• [EXERCISE BRIEF]
Please print the entries below exactly, from the line with "There is a difference" through the line with "p(y | \theta) - \lambda(\theta)$.", including both of those lines and leaving out all others.

• [Stored data entries]
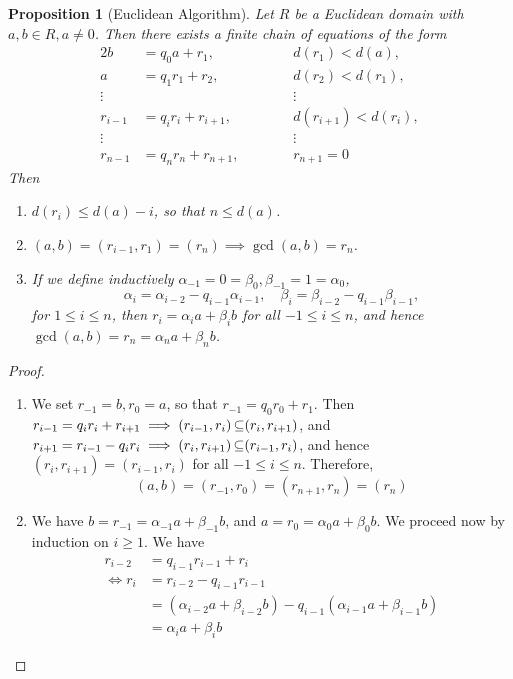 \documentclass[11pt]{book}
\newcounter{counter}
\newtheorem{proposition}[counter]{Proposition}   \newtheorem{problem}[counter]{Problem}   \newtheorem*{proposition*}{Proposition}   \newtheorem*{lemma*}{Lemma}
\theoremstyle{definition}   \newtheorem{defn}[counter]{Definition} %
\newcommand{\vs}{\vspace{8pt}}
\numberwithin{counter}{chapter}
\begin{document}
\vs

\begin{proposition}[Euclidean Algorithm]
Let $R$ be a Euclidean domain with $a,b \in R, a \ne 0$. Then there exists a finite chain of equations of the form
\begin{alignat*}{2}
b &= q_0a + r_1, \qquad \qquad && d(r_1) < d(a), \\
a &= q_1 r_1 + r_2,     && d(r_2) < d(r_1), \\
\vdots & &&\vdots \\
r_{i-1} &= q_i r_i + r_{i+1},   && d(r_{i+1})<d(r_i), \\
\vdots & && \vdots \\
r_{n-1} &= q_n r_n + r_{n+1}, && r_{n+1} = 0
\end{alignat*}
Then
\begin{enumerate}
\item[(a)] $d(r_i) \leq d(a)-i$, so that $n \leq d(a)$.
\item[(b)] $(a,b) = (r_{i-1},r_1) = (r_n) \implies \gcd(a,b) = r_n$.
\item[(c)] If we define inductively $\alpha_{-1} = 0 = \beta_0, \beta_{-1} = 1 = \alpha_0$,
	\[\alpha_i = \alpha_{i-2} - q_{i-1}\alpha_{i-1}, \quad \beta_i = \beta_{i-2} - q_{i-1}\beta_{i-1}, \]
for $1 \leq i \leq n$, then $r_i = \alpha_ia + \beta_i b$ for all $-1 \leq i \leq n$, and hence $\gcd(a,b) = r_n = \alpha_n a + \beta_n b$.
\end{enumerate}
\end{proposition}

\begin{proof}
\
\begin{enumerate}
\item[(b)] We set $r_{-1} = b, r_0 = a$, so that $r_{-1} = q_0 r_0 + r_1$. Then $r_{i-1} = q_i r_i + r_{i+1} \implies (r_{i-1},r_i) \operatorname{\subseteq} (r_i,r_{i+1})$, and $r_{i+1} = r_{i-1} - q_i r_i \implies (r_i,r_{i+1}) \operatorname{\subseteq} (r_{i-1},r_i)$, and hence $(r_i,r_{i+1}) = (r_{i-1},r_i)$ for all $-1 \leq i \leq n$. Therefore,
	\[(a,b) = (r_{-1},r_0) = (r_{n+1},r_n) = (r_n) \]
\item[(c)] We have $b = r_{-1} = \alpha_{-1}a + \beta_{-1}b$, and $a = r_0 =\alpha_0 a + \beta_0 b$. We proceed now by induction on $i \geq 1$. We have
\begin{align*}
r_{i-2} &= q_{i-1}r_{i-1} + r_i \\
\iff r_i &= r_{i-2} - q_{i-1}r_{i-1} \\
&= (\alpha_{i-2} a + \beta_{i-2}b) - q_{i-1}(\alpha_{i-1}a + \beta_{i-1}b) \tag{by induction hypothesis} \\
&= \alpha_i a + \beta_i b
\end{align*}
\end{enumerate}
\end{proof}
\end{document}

==

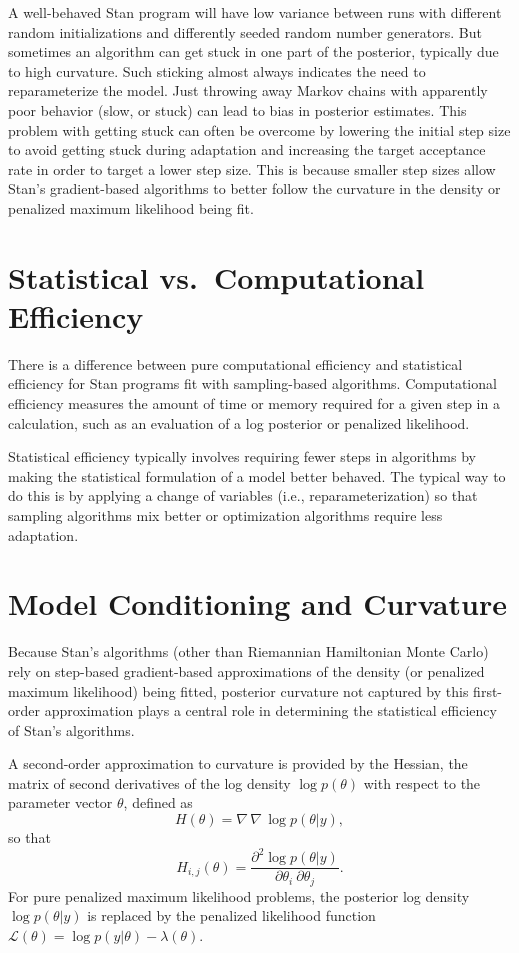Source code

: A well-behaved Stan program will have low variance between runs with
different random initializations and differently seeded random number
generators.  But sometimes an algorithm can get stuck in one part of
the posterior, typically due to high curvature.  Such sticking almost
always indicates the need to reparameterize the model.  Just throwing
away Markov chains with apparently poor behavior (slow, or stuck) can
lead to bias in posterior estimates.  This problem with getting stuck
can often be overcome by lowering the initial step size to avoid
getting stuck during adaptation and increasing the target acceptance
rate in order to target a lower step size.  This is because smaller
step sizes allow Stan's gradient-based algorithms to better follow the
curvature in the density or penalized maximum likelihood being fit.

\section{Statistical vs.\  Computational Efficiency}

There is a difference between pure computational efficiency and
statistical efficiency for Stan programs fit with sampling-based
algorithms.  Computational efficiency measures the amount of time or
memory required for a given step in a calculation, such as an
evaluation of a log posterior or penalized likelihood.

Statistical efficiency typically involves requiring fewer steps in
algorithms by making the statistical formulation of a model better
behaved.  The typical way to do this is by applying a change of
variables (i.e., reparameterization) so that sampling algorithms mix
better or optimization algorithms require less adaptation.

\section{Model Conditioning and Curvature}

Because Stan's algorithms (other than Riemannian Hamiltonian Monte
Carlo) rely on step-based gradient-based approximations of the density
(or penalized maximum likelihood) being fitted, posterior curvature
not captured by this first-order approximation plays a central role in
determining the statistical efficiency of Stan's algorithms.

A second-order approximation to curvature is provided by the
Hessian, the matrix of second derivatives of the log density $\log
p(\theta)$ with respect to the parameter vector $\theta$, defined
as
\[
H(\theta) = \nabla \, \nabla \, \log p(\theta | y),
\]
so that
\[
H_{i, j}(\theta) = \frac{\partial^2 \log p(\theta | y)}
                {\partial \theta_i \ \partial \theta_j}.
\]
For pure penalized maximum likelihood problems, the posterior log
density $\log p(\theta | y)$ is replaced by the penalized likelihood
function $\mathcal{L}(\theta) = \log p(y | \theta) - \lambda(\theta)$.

• [SOLUTION TO THE EXERCISE]
There is a difference between pure computational efficiency and
statistical efficiency for Stan programs fit with sampling-based
algorithms.  Computational efficiency measures the amount of time or
memory required for a given step in a calculation, such as an
evaluation of a log posterior or penalized likelihood.

Statistical efficiency typically involves requiring fewer steps in
algorithms by making the statistical formulation of a model better
behaved.  The typical way to do this is by applying a change of
variables (i.e., reparameterization) so that sampling algorithms mix
better or optimization algorithms require less adaptation.

\section{Model Conditioning and Curvature}

Because Stan's algorithms (other than Riemannian Hamiltonian Monte
Carlo) rely on step-based gradient-based approximations of the density
(or penalized maximum likelihood) being fitted, posterior curvature
not captured by this first-order approximation plays a central role in
determining the statistical efficiency of Stan's algorithms.

A second-order approximation to curvature is provided by the
Hessian, the matrix of second derivatives of the log density $\log
p(\theta)$ with respect to the parameter vector $\theta$, defined
as
\[
H(\theta) = \nabla \, \nabla \, \log p(\theta | y),
\]
so that
\[
H_{i, j}(\theta) = \frac{\partial^2 \log p(\theta | y)}
                {\partial \theta_i \ \partial \theta_j}.
\]
For pure penalized maximum likelihood problems, the posterior log
density $\log p(\theta | y)$ is replaced by the penalized likelihood
function $\mathcal{L}(\theta) = \log p(y | \theta) - \lambda(\theta)$.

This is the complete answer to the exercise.